EXERCISE DESCRIPTION. Should any entry include an image, skip the image and copy the entry exactly.

Data items.
◇ ◇ ◇ ◇ ◇ ◇ ◇

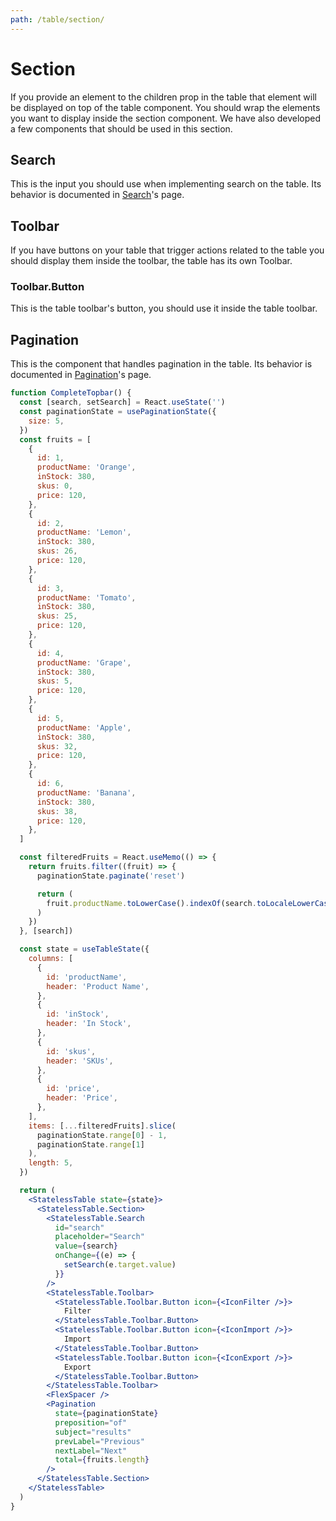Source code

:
```yaml
---
path: /table/section/
---
```


# Section

If you provide an element to the children prop in the table that element will be displayed on top of the table component.
You should wrap the elements you want to display inside the section component.
We have also developed a few components that should be used in this section.

## Search

This is the input you should use when implementing search on the table. Its behavior is documented in [Search](/form/search)'s page.

## Toolbar

If you have buttons on your table that trigger actions related to the table you should display them inside the toolbar, the table has its own Toolbar.

### Toolbar.Button

This is the table toolbar's button, you should use it inside the table toolbar.

## Pagination

This is the component that handles pagination in the table. Its behavior is documented in [Pagination](/pagination)'s page.

```jsx
function CompleteTopbar() {
  const [search, setSearch] = React.useState('')
  const paginationState = usePaginationState({
    size: 5,
  })
  const fruits = [
    {
      id: 1,
      productName: 'Orange',
      inStock: 380,
      skus: 0,
      price: 120,
    },
    {
      id: 2,
      productName: 'Lemon',
      inStock: 380,
      skus: 26,
      price: 120,
    },
    {
      id: 3,
      productName: 'Tomato',
      inStock: 380,
      skus: 25,
      price: 120,
    },
    {
      id: 4,
      productName: 'Grape',
      inStock: 380,
      skus: 5,
      price: 120,
    },
    {
      id: 5,
      productName: 'Apple',
      inStock: 380,
      skus: 32,
      price: 120,
    },
    {
      id: 6,
      productName: 'Banana',
      inStock: 380,
      skus: 38,
      price: 120,
    },
  ]

  const filteredFruits = React.useMemo(() => {
    return fruits.filter((fruit) => {
      paginationState.paginate('reset')

      return (
        fruit.productName.toLowerCase().indexOf(search.toLocaleLowerCase()) > -1
      )
    })
  }, [search])

  const state = useTableState({
    columns: [
      {
        id: 'productName',
        header: 'Product Name',
      },
      {
        id: 'inStock',
        header: 'In Stock',
      },
      {
        id: 'skus',
        header: 'SKUs',
      },
      {
        id: 'price',
        header: 'Price',
      },
    ],
    items: [...filteredFruits].slice(
      paginationState.range[0] - 1,
      paginationState.range[1]
    ),
    length: 5,
  })

  return (
    <StatelessTable state={state}>
      <StatelessTable.Section>
        <StatelessTable.Search
          id="search"
          placeholder="Search"
          value={search}
          onChange={(e) => {
            setSearch(e.target.value)
          }}
        />
        <StatelessTable.Toolbar>
          <StatelessTable.Toolbar.Button icon={<IconFilter />}>
            Filter
          </StatelessTable.Toolbar.Button>
          <StatelessTable.Toolbar.Button icon={<IconImport />}>
            Import
          </StatelessTable.Toolbar.Button>
          <StatelessTable.Toolbar.Button icon={<IconExport />}>
            Export
          </StatelessTable.Toolbar.Button>
        </StatelessTable.Toolbar>
        <FlexSpacer />
        <Pagination
          state={paginationState}
          preposition="of"
          subject="results"
          prevLabel="Previous"
          nextLabel="Next"
          total={fruits.length}
        />
      </StatelessTable.Section>
    </StatelessTable>
  )
}
```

◇ ◇ ◇ ◇ ◇ ◇ ◇

THE COMPLETED TASK.
Source code

:
```yaml
---
path: /table/section/
---
```


# Section

If you provide an element to the children prop in the table that element will be displayed on top of the table component.
You should wrap the elements you want to display inside the section component.
We have also developed a few components that should be used in this section.

## Search

This is the input you should use when implementing search on the table. Its behavior is documented in [Search](/form/search)'s page.

## Toolbar

If you have buttons on your table that trigger actions related to the table you should display them inside the toolbar, the table has its own Toolbar.

### Toolbar.Button

This is the table toolbar's button, you should use it inside the table toolbar.

## Pagination

This is the component that handles pagination in the table. Its behavior is documented in [Pagination](/pagination)'s page.

```jsx
function CompleteTopbar() {
  const [search, setSearch] = React.useState('')
  const paginationState = usePaginationState({
    size: 5,
  })
  const fruits = [
    {
      id: 1,
      productName: 'Orange',
      inStock: 380,
      skus: 0,
      price: 120,
    },
    {
      id: 2,
      productName: 'Lemon',
      inStock: 380,
      skus: 26,
      price: 120,
    },
    {
      id: 3,
      productName: 'Tomato',
      inStock: 380,
      skus: 25,
      price: 120,
    },
    {
      id: 4,
      productName: 'Grape',
      inStock: 380,
      skus: 5,
      price: 120,
    },
    {
      id: 5,
      productName: 'Apple',
      inStock: 380,
      skus: 32,
      price: 120,
    },
    {
      id: 6,
      productName: 'Banana',
      inStock: 380,
      skus: 38,
      price: 120,
    },
  ]

  const filteredFruits = React.useMemo(() => {
    return fruits.filter((fruit) => {
      paginationState.paginate('reset')

      return (
        fruit.productName.toLowerCase().indexOf(search.toLocaleLowerCase()) > -1
      )
    })
  }, [search])

  const state = useTableState({
    columns: [
      {
        id: 'productName',
        header: 'Product Name',
      },
      {
        id: 'inStock',
        header: 'In Stock',
      },
      {
        id: 'skus',
        header: 'SKUs',
      },
      {
        id: 'price',
        header: 'Price',
      },
    ],
    items: [...filteredFruits].slice(
      paginationState.range[0] - 1,
      paginationState.range[1]
    ),
    length: 5,
  })

  return (
    <StatelessTable state={state}>
      <StatelessTable.Section>
        <StatelessTable.Search
          id="search"
          placeholder="Search"
          value={search}
          onChange={(e) => {
            setSearch(e.target.value)
          }}
        />
        <StatelessTable.Toolbar>
          <StatelessTable.Toolbar.Button icon={<IconFilter />}>
            Filter
          </StatelessTable.Toolbar.Button>
          <StatelessTable.Toolbar.Button icon={<IconImport />}>
            Import
          </StatelessTable.Toolbar.Button>
          <StatelessTable.Toolbar.Button icon={<IconExport />}>
            Export
          </StatelessTable.Toolbar.Button>
        </StatelessTable.Toolbar>
        <FlexSpacer />
        <Pagination
          state={paginationState}
          preposition="of"
          subject="results"
          prevLabel="Previous"
          nextLabel="Next"
          total={fruits.length}
        />
      </StatelessTable.Section>
    </StatelessTable>
  )
}
```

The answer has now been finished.